DIY AI Infrastructure Build Your Own Privacy-Preserving AI at Home
AI Summary
Title: Building Your Own AI Model Hosting System
- Introduction to AI and Personalization
- AI is increasingly accessible and can understand natural language.
- Example: Chatbots can provide information on car choices (e.g., gas vs hybrid vs EV).
- Learning to host AI can enhance DIY projects.
- Personal Infrastructure Setup
- Robert Murray hosts AI models like Llama 3 and IBM’s Granite at home.
- High-level overview of his system:
- Operating System: Windows 11 with WSL2 (Windows Subsystem for Linux).
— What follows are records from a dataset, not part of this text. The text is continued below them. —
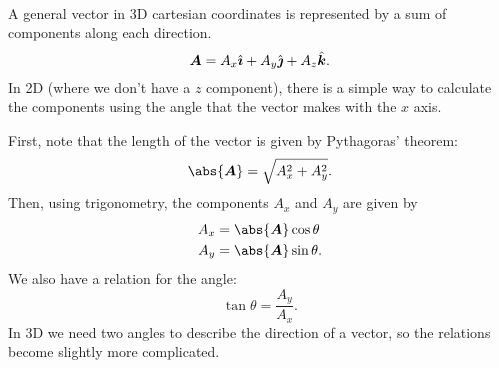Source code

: \documentclass[../classical_mechanics.tex]{subfiles}
\begin{document}
        \paragraph{}
        A general vector in 3D cartesian coordinates is represented by a sum of components along each direction.
        \begin{equation}
            \boldsymbol{A}=A_x\hat{\boldsymbol{\imath}}+A_y\hat{\boldsymbol{\jmath}}+A_z\hat{\boldsymbol{k}}.
        \end{equation}
        In 2D (where we don't have a $z$ component), there is a simple way to calculate the components using the angle that the vector makes with the $x$ axis.
        \begin{figure}[H]
            \centering
        \end{figure}
        First, note that the length of the vector is given by Pythagoras' theorem:
        \begin{equation}\label{eq:2d-polar-length}
            \abs{\vec{A}}=\sqrt{A_x^2+A_y^2}.
        \end{equation}
        Then, using trigonometry, the components $A_x$ and $A_y$ are given by
        \begin{align}
            A_x&=\abs{\vec{A}}\cos\theta\label{eq:2d-polar-x-component}\\
            A_y&=\abs{\vec{A}}\sin\theta\label{eq:2d-polar-y-component}.
        \end{align}
        We also have a relation for the angle:
        \begin{equation}
            \tan\theta=\frac{A_y}{A_x}\label{eq:2d-polar-theta}.
        \end{equation}
        In 3D we need two angles to describe the direction of a vector, so the relations become slightly more complicated.
\end{document}
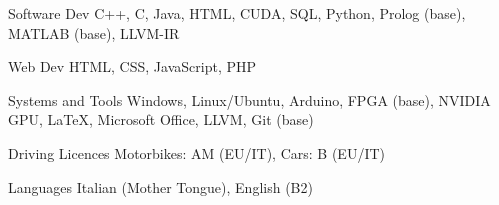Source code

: 
\begin{cvskills}

\cvskill
{Software Dev} %
{C++, C, Java, HTML, CUDA, SQL, Python, Prolog (base), MATLAB (base), LLVM-IR} %

\cvskill
{Web Dev} %
{HTML, CSS, JavaScript, PHP} %

\cvskill
{Systems and Tools} %
{Windows, Linux/Ubuntu, Arduino, FPGA (base), NVIDIA GPU, LaTeX, Microsoft Office, LLVM, Git (base)} %

\cvskill
{Driving Licences} %
{Motorbikes: AM (EU/IT), Cars: B (EU/IT)} %

\cvskill
{Languages} %
{Italian (Mother Tongue), English (B2)} %

\end{cvskills}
- Virtualization: Docker for container management.
- AI Model Acquisition
- Models downloaded from Ollama.com.
- Examples of models used: Granite and Llama.
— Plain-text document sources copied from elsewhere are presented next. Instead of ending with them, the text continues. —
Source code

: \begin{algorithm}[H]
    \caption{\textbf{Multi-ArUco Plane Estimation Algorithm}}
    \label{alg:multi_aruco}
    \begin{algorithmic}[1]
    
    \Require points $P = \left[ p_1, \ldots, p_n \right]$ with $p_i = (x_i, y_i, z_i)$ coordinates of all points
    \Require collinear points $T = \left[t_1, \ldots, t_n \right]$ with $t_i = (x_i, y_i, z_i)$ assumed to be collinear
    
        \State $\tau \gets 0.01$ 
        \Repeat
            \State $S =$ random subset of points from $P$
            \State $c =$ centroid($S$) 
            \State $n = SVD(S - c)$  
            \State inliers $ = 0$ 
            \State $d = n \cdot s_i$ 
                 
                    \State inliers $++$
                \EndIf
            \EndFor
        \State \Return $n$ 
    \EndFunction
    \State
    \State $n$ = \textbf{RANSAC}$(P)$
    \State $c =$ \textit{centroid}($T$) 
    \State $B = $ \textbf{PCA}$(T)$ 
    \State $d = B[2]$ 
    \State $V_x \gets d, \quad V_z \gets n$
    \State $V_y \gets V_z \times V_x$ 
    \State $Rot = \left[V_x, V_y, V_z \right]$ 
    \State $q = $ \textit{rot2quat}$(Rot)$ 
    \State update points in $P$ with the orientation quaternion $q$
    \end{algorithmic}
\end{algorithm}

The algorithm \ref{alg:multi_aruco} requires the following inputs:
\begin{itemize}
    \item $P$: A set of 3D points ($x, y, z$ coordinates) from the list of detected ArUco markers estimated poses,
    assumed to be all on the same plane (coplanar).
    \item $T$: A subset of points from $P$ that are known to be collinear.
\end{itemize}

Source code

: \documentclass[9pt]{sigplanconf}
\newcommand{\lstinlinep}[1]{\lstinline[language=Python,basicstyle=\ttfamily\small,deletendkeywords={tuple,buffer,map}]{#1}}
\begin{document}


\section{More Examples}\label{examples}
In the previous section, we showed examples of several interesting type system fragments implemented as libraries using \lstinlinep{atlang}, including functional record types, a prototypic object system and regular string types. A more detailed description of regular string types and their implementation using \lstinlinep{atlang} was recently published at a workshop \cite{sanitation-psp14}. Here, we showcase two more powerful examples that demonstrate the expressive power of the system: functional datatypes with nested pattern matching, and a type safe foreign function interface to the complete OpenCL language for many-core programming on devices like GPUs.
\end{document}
- User Interface and Remote Access
- UI managed through Open WebUI for easy interaction.
- Remote access via a VPN configured with a personal domain, allowing access from anywhere.
- System Requirements
- Recommended RAM: At least 8GB (actual use: 96GB).
- Recommended storage: Minimum of 1TB.
- Model sizes varied, between 7 to 14 billion parameters; larger sizes (up to 70 billion) might be slow.
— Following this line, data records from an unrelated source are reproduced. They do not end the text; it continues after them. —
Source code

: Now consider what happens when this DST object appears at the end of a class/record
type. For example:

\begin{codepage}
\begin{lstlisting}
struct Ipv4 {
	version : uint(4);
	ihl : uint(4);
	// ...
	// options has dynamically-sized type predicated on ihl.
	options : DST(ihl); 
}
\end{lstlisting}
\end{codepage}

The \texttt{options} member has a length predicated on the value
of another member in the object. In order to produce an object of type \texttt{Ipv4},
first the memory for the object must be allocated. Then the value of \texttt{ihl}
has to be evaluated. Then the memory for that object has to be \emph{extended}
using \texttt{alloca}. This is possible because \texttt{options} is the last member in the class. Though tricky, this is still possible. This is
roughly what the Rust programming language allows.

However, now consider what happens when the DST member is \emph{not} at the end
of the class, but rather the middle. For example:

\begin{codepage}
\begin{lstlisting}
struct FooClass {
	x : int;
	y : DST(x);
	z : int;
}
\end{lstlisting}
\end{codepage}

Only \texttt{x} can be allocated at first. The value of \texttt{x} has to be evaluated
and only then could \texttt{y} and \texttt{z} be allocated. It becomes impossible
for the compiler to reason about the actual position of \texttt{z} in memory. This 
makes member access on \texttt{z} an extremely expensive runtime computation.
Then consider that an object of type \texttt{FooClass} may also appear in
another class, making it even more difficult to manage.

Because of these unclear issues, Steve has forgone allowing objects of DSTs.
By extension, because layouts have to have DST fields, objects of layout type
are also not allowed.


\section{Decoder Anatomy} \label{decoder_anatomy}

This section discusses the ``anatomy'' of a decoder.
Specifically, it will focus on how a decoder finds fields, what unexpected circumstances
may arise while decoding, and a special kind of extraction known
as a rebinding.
- GPUs: Having GPUs is beneficial, though initial setup was without them.
- Document Management
- Uses a NAS for document storage, allowing secure interaction with personal documents without uploading to cloud servers.
- Security Considerations
- Complete control of infrastructure increases data privacy.
- Open source components mitigate proprietary risks and enhance security visibility.
- Multi-factor authentication adds a layer of security for remote access.
- Conclusion
- The ability to run complex AI models on personal hardware reflects evolving technology.
- Encourages hands-on exploration of technology while ensuring data security.